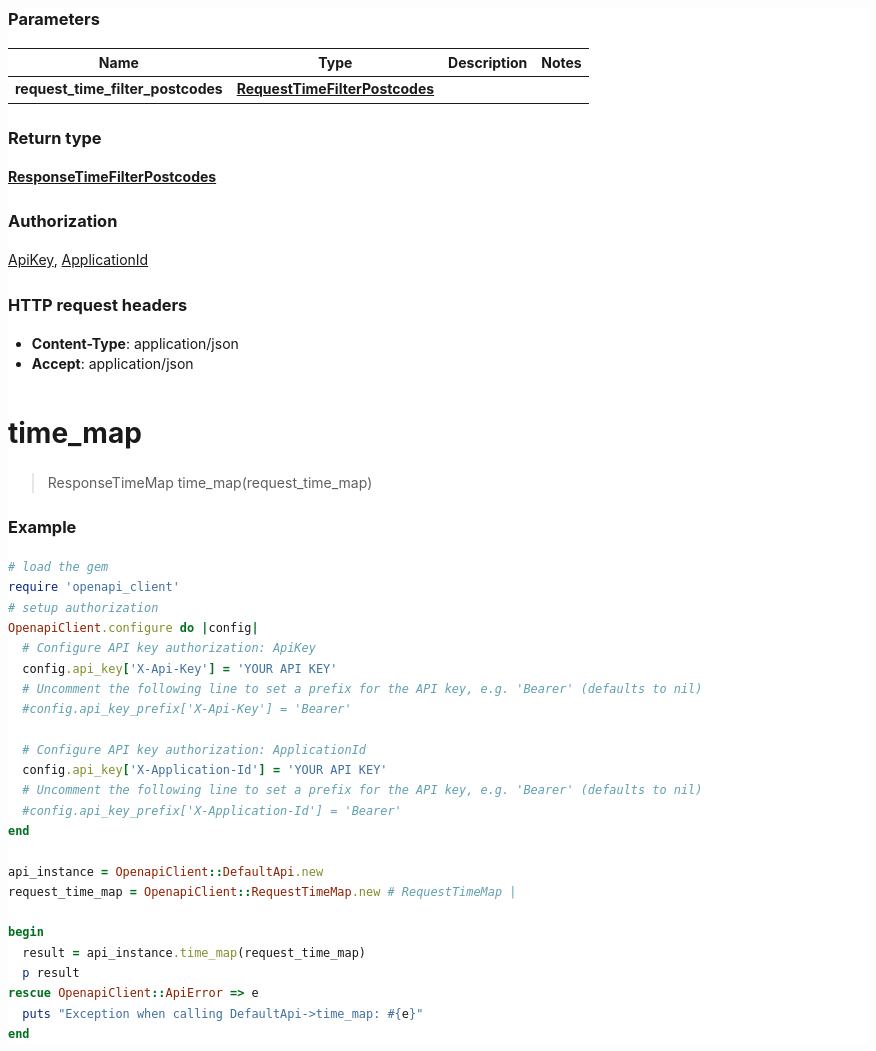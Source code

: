 ### Parameters

Name | Type | Description  | Notes
------------- | ------------- | ------------- | -------------
 **request_time_filter_postcodes** | [**RequestTimeFilterPostcodes**](RequestTimeFilterPostcodes.md)|  | 

### Return type

[**ResponseTimeFilterPostcodes**](ResponseTimeFilterPostcodes.md)

### Authorization

[ApiKey](../README.md#ApiKey), [ApplicationId](../README.md#ApplicationId)

### HTTP request headers

 - **Content-Type**: application/json
 - **Accept**: application/json



# **time_map**
> ResponseTimeMap time_map(request_time_map)



### Example
```ruby
# load the gem
require 'openapi_client'
# setup authorization
OpenapiClient.configure do |config|
  # Configure API key authorization: ApiKey
  config.api_key['X-Api-Key'] = 'YOUR API KEY'
  # Uncomment the following line to set a prefix for the API key, e.g. 'Bearer' (defaults to nil)
  #config.api_key_prefix['X-Api-Key'] = 'Bearer'

  # Configure API key authorization: ApplicationId
  config.api_key['X-Application-Id'] = 'YOUR API KEY'
  # Uncomment the following line to set a prefix for the API key, e.g. 'Bearer' (defaults to nil)
  #config.api_key_prefix['X-Application-Id'] = 'Bearer'
end

api_instance = OpenapiClient::DefaultApi.new
request_time_map = OpenapiClient::RequestTimeMap.new # RequestTimeMap | 

begin
  result = api_instance.time_map(request_time_map)
  p result
rescue OpenapiClient::ApiError => e
  puts "Exception when calling DefaultApi->time_map: #{e}"
end
```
● ● ●
Goal of the exercise: Using the data above, say how many lines include "result". No other reply is needed.

Solution: 2